### MATERIAL SHOWN
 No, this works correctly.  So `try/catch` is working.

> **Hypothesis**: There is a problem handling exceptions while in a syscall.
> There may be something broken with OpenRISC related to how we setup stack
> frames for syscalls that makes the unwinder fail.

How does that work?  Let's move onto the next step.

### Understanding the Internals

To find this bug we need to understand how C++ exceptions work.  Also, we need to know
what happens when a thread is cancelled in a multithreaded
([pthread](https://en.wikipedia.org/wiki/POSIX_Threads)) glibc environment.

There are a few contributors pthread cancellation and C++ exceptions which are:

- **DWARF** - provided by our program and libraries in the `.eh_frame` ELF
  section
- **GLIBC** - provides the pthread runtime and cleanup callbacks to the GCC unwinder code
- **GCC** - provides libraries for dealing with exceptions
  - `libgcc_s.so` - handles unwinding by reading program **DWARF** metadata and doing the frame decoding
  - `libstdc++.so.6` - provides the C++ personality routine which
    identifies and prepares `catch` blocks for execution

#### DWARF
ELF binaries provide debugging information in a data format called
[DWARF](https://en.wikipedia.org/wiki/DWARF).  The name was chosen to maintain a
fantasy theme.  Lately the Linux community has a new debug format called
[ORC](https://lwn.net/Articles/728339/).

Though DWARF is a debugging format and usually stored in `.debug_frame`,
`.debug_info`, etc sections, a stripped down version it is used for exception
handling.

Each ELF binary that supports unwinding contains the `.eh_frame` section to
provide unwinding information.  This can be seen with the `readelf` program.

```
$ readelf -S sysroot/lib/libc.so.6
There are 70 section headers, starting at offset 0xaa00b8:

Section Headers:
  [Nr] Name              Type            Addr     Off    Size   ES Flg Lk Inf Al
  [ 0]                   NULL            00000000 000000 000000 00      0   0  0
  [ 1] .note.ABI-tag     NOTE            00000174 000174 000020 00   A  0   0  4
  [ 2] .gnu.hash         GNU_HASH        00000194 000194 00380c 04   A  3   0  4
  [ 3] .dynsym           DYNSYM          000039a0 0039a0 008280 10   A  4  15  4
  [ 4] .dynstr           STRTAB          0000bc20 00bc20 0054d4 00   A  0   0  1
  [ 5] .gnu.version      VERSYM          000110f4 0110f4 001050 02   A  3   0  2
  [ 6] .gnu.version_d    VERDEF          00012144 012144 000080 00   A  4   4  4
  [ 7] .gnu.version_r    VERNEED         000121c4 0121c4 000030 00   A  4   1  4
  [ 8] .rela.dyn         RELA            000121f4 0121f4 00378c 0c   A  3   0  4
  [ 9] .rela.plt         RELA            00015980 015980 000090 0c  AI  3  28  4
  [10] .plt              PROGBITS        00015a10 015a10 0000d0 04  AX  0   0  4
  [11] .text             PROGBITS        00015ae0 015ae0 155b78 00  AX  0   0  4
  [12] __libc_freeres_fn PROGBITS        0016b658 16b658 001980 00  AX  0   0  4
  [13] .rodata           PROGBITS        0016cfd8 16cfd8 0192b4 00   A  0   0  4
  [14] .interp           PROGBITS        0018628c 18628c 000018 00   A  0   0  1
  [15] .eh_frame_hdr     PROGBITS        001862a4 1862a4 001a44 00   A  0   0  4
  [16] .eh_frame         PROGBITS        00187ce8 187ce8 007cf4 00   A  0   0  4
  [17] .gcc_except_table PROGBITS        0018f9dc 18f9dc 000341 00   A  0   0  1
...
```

### PROBLEM TO WORK ON
Nothing may be dropped or altered. Copy every line above.

### EXPECTED ANSWER
 No, this works correctly.  So `try/catch` is working.

> **Hypothesis**: There is a problem handling exceptions while in a syscall.
> There may be something broken with OpenRISC related to how we setup stack
> frames for syscalls that makes the unwinder fail.

How does that work?  Let's move onto the next step.

### Understanding the Internals

To find this bug we need to understand how C++ exceptions work.  Also, we need to know
what happens when a thread is cancelled in a multithreaded
([pthread](https://en.wikipedia.org/wiki/POSIX_Threads)) glibc environment.

There are a few contributors pthread cancellation and C++ exceptions which are:

- **DWARF** - provided by our program and libraries in the `.eh_frame` ELF
  section
- **GLIBC** - provides the pthread runtime and cleanup callbacks to the GCC unwinder code
- **GCC** - provides libraries for dealing with exceptions
  - `libgcc_s.so` - handles unwinding by reading program **DWARF** metadata and doing the frame decoding
  - `libstdc++.so.6` - provides the C++ personality routine which
    identifies and prepares `catch` blocks for execution

#### DWARF
ELF binaries provide debugging information in a data format called
[DWARF](https://en.wikipedia.org/wiki/DWARF).  The name was chosen to maintain a
fantasy theme.  Lately the Linux community has a new debug format called
[ORC](https://lwn.net/Articles/728339/).

Though DWARF is a debugging format and usually stored in `.debug_frame`,
`.debug_info`, etc sections, a stripped down version it is used for exception
handling.

Each ELF binary that supports unwinding contains the `.eh_frame` section to
provide unwinding information.  This can be seen with the `readelf` program.

```
$ readelf -S sysroot/lib/libc.so.6
There are 70 section headers, starting at offset 0xaa00b8:

Section Headers:
  [Nr] Name              Type            Addr     Off    Size   ES Flg Lk Inf Al
  [ 0]                   NULL            00000000 000000 000000 00      0   0  0
  [ 1] .note.ABI-tag     NOTE            00000174 000174 000020 00   A  0   0  4
  [ 2] .gnu.hash         GNU_HASH        00000194 000194 00380c 04   A  3   0  4
  [ 3] .dynsym           DYNSYM          000039a0 0039a0 008280 10   A  4  15  4
  [ 4] .dynstr           STRTAB          0000bc20 00bc20 0054d4 00   A  0   0  1
  [ 5] .gnu.version      VERSYM          000110f4 0110f4 001050 02   A  3   0  2
  [ 6] .gnu.version_d    VERDEF          00012144 012144 000080 00   A  4   4  4
  [ 7] .gnu.version_r    VERNEED         000121c4 0121c4 000030 00   A  4   1  4
  [ 8] .rela.dyn         RELA            000121f4 0121f4 00378c 0c   A  3   0  4
  [ 9] .rela.plt         RELA            00015980 015980 000090 0c  AI  3  28  4
  [10] .plt              PROGBITS        00015a10 015a10 0000d0 04  AX  0   0  4
  [11] .text             PROGBITS        00015ae0 015ae0 155b78 00  AX  0   0  4
  [12] __libc_freeres_fn PROGBITS        0016b658 16b658 001980 00  AX  0   0  4
  [13] .rodata           PROGBITS        0016cfd8 16cfd8 0192b4 00   A  0   0  4
  [14] .interp           PROGBITS        0018628c 18628c 000018 00   A  0   0  1
  [15] .eh_frame_hdr     PROGBITS        001862a4 1862a4 001a44 00   A  0   0  4
  [16] .eh_frame         PROGBITS        00187ce8 187ce8 007cf4 00   A  0   0  4
  [17] .gcc_except_table PROGBITS        0018f9dc 18f9dc 000341 00   A  0   0  1
...
```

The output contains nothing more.